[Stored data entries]
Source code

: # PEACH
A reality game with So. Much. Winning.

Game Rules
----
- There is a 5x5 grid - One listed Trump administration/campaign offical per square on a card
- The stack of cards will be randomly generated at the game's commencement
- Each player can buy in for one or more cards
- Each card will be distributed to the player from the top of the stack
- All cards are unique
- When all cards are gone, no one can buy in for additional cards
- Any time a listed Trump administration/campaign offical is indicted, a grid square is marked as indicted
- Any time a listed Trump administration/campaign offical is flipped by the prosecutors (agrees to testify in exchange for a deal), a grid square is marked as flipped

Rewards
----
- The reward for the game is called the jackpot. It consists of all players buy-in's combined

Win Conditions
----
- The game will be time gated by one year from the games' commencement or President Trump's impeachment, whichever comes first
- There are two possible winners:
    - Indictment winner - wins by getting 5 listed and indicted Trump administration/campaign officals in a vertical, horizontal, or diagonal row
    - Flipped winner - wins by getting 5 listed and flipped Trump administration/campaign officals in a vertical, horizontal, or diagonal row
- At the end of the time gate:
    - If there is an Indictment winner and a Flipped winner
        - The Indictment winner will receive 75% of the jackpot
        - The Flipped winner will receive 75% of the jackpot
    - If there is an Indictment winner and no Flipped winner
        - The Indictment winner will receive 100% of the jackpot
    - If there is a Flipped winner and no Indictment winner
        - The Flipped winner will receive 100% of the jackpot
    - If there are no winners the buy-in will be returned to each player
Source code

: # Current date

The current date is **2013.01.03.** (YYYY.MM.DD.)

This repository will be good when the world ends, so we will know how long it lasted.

--- Work instruction ---
Exactly as they appear above, set down all of the records once more.

--- Finished task ---
Source code

: # PEACH
A reality game with So. Much. Winning.

Game Rules
----
- There is a 5x5 grid - One listed Trump administration/campaign offical per square on a card
- The stack of cards will be randomly generated at the game's commencement
- Each player can buy in for one or more cards
- Each card will be distributed to the player from the top of the stack
- All cards are unique
- When all cards are gone, no one can buy in for additional cards
- Any time a listed Trump administration/campaign offical is indicted, a grid square is marked as indicted
- Any time a listed Trump administration/campaign offical is flipped by the prosecutors (agrees to testify in exchange for a deal), a grid square is marked as flipped

Rewards
----
- The reward for the game is called the jackpot. It consists of all players buy-in's combined

Win Conditions
----
- The game will be time gated by one year from the games' commencement or President Trump's impeachment, whichever comes first
- There are two possible winners:
    - Indictment winner - wins by getting 5 listed and indicted Trump administration/campaign officals in a vertical, horizontal, or diagonal row
    - Flipped winner - wins by getting 5 listed and flipped Trump administration/campaign officals in a vertical, horizontal, or diagonal row
- At the end of the time gate:
    - If there is an Indictment winner and a Flipped winner
        - The Indictment winner will receive 75% of the jackpot
        - The Flipped winner will receive 75% of the jackpot
    - If there is an Indictment winner and no Flipped winner
        - The Indictment winner will receive 100% of the jackpot
    - If there is a Flipped winner and no Indictment winner
        - The Flipped winner will receive 100% of the jackpot
    - If there are no winners the buy-in will be returned to each player
Source code

: # Current date

The current date is **2013.01.03.** (YYYY.MM.DD.)

This repository will be good when the world ends, so we will know how long it lasted.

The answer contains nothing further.